** Extracted information follows **
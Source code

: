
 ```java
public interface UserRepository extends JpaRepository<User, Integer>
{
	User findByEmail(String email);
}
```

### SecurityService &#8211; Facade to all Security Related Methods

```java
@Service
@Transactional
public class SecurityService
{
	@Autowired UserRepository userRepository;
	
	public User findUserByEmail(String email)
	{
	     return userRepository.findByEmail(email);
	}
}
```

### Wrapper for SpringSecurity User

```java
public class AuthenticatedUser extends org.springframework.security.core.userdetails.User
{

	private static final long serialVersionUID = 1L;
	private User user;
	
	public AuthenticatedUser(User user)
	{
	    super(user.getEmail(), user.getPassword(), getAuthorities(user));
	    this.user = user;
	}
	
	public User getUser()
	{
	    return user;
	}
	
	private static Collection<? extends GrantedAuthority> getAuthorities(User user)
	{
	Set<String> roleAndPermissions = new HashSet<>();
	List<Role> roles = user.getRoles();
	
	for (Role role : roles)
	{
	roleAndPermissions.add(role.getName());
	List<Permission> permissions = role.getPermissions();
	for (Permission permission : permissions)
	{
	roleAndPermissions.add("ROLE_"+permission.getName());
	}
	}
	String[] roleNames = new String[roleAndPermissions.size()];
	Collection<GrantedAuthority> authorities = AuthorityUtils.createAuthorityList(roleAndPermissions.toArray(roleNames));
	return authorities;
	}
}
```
** End of Extracted information **
Work request >> Give every entry back unchanged. Leave none out.

Written reply >>
Source code

:
 ```java
public interface UserRepository extends JpaRepository<User, Integer>
{
	User findByEmail(String email);
}
```

### SecurityService &#8211; Facade to all Security Related Methods

```java
@Service
@Transactional
public class SecurityService
{
	@Autowired UserRepository userRepository;
	
	public User findUserByEmail(String email)
	{
	     return userRepository.findByEmail(email);
	}
}
```

### Wrapper for SpringSecurity User

```java
public class AuthenticatedUser extends org.springframework.security.core.userdetails.User
{

	private static final long serialVersionUID = 1L;
	private User user;
	
	public AuthenticatedUser(User user)
	{
	    super(user.getEmail(), user.getPassword(), getAuthorities(user));
	    this.user = user;
	}
	
	public User getUser()
	{
	    return user;
	}
	
	private static Collection<? extends GrantedAuthority> getAuthorities(User user)
	{
	Set<String> roleAndPermissions = new HashSet<>();
	List<Role> roles = user.getRoles();
	
	for (Role role : roles)
	{
	roleAndPermissions.add(role.getName());
	List<Permission> permissions = role.getPermissions();
	for (Permission permission : permissions)
	{
	roleAndPermissions.add("ROLE_"+permission.getName());
	}
	}
	String[] roleNames = new String[roleAndPermissions.size()];
	Collection<GrantedAuthority> authorities = AuthorityUtils.createAuthorityList(roleAndPermissions.toArray(roleNames));
	return authorities;
	}
}
```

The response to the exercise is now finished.